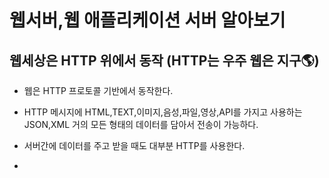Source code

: # 웹서버,웹 애플리케이션 서버 알아보기

## 웹세상은 HTTP 위에서 동작 (HTTP는 우주 웹은 지구🌎)
- 웹은 HTTP 프로토콜 기반에서 동작한다.
- HTTP 메시지에 HTML,TEXT,이미지,음성,파일,영상,API를 가지고 사용하는 JSON,XML 거의 모든 형태의 데이터를 담아서 전송이 가능하다.
- 서버간에 데이터를 주고 받을 때도 대부분 HTTP를 사용한다.

- 
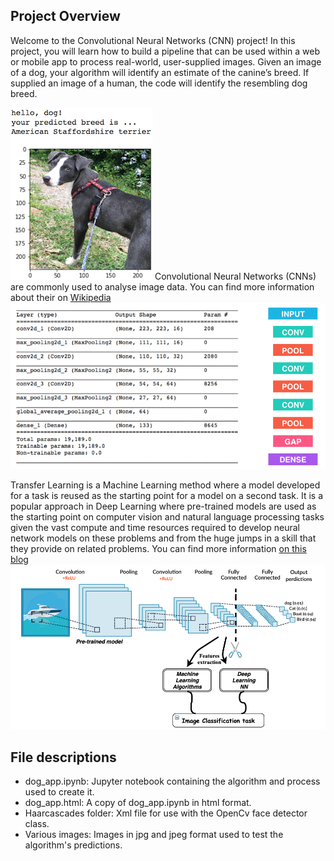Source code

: [//]: # (Image References)

[image1]: ./images/sample_dog_output.png "Sample Output"
[image2]: ./images/vgg16_model.png "VGG-16 Model Keras Layers"
[image3]: ./images/vgg16_model_draw.png "VGG16 Model Figure"


## Project Overview

Welcome to the Convolutional Neural Networks (CNN) project! In this project, you will learn how to build a pipeline that can be used within a web or mobile app to process real-world, user-supplied images.  Given an image of a dog, your algorithm will identify an estimate of the canine’s breed.  If supplied an image of a human, the code will identify the resembling dog breed.  

![Sample Output][image1]
Convolutional Neural Networks (CNNs) are commonly used to analyse image data. You can find more information about their on [Wikipedia](https://en.wikipedia.org/wiki/Convolutional_neural_network)
![CNN](images/sample_cnn.png)

Transfer Learning is a Machine Learning method where a model developed for a task is reused as the starting point for a model on a second task. It is a popular approach in Deep Learning where pre-trained models are used as the starting point on computer vision and natural language processing tasks given the vast compute and time resources required to develop neural network models on these problems and from the huge jumps in a skill that they provide on related problems.
You can find more information [on  this blog](https://mc.ai/transfer-learning-with-deep-learning-machine-learning-techniques/)
![Transfer Learning](images/Transfert_learning.png)

## File descriptions
* dog_app.ipynb: Jupyter notebook containing the algorithm and process used to create it.
* dog_app.html: A copy of dog_app.ipynb in html format.
* Haarcascades folder: Xml file for use with the OpenCv face detector class.
* Various images: Images in jpg and jpeg format used to test the algorithm's predictions.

• WHAT IS EXPECTED:
Pull out all lines from the entries above in which the word "find" appears.

• RESPONSE:
Convolutional Neural Networks (CNNs) are commonly used to analyse image data. You can find more information about their on [Wikipedia](https://en.wikipedia.org/wiki/Convolutional_neural_network)
You can find more information [on  this blog](https://mc.ai/transfer-learning-with-deep-learning-machine-learning-techniques/)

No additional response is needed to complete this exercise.